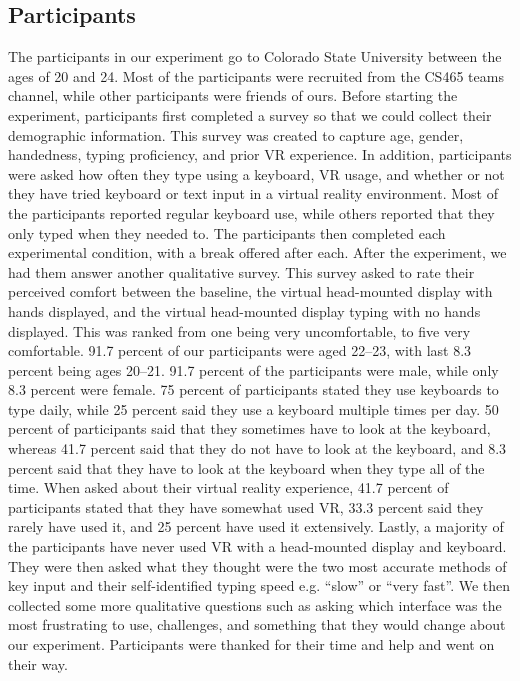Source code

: \documentclass[acmlarge]{acmart}
\begin{document}
\subsection{Participants}

The participants in our experiment go to Colorado State University between the ages of 20 and 24. Most of the participants were recruited from the CS465 teams channel, while other participants were friends of ours. Before starting the experiment, participants first completed a survey so that we could collect their demographic information. This survey was created to capture age, gender, handedness, typing proficiency, and prior VR experience. In addition, participants were asked how often they type using a keyboard, VR usage, and whether or not they have tried keyboard or text input in a virtual reality environment. Most of the participants reported regular keyboard use, while others reported that they only typed when they needed to. The participants then completed each experimental condition, with a break offered after each. After the experiment, we had them answer another qualitative survey. This survey asked to rate their perceived comfort between the baseline, the virtual head-mounted display with hands displayed, and the virtual head-mounted display typing with no hands displayed. This was ranked from one being very uncomfortable, to five very comfortable. 91.7 percent of our participants were aged 22–23, with last 8.3 percent being ages 20–21. 91.7 percent of the participants were male, while only 8.3 percent were female. 75 percent of participants stated they use keyboards to type daily, while 25 percent said they use a keyboard multiple times per day. 50 percent of participants said that they sometimes have to look at the keyboard, whereas 41.7 percent said that they do not have to look at the keyboard, and 8.3 percent said that they have to look at the keyboard when they type all of the time. When asked about their virtual reality experience, 41.7 percent of participants stated that they have somewhat used VR, 33.3 percent said they rarely have used it, and 25 percent have used it extensively. Lastly, a majority of the participants have never used VR with a head-mounted display and keyboard. They were then asked what they thought were the two most accurate methods of key input and their self-identified typing speed e.g. “slow” or “very fast”. We then collected some more qualitative questions such as asking which interface was the most frustrating to use, challenges, and something that they would change about our experiment. Participants were thanked for their time and help and went on their way. 
\end{document}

___

* [PROMPT] Every line above is to be given again exactly, apart from the pictures.

* [YOUR SOLUTION]
Source code

: \documentclass[acmlarge]{acmart}
\begin{document}
\subsection{Participants}

The participants in our experiment go to Colorado State University between the ages of 20 and 24. Most of the participants were recruited from the CS465 teams channel, while other participants were friends of ours. Before starting the experiment, participants first completed a survey so that we could collect their demographic information. This survey was created to capture age, gender, handedness, typing proficiency, and prior VR experience. In addition, participants were asked how often they type using a keyboard, VR usage, and whether or not they have tried keyboard or text input in a virtual reality environment. Most of the participants reported regular keyboard use, while others reported that they only typed when they needed to. The participants then completed each experimental condition, with a break offered after each. After the experiment, we had them answer another qualitative survey. This survey asked to rate their perceived comfort between the baseline, the virtual head-mounted display with hands displayed, and the virtual head-mounted display typing with no hands displayed. This was ranked from one being very uncomfortable, to five very comfortable. 91.7 percent of our participants were aged 22–23, with last 8.3 percent being ages 20–21. 91.7 percent of the participants were male, while only 8.3 percent were female. 75 percent of participants stated they use keyboards to type daily, while 25 percent said they use a keyboard multiple times per day. 50 percent of participants said that they sometimes have to look at the keyboard, whereas 41.7 percent said that they do not have to look at the keyboard, and 8.3 percent said that they have to look at the keyboard when they type all of the time. When asked about their virtual reality experience, 41.7 percent of participants stated that they have somewhat used VR, 33.3 percent said they rarely have used it, and 25 percent have used it extensively. Lastly, a majority of the participants have never used VR with a head-mounted display and keyboard. They were then asked what they thought were the two most accurate methods of key input and their self-identified typing speed e.g. “slow” or “very fast”. We then collected some more qualitative questions such as asking which interface was the most frustrating to use, challenges, and something that they would change about our experiment. Participants were thanked for their time and help and went on their way. 
\end{document}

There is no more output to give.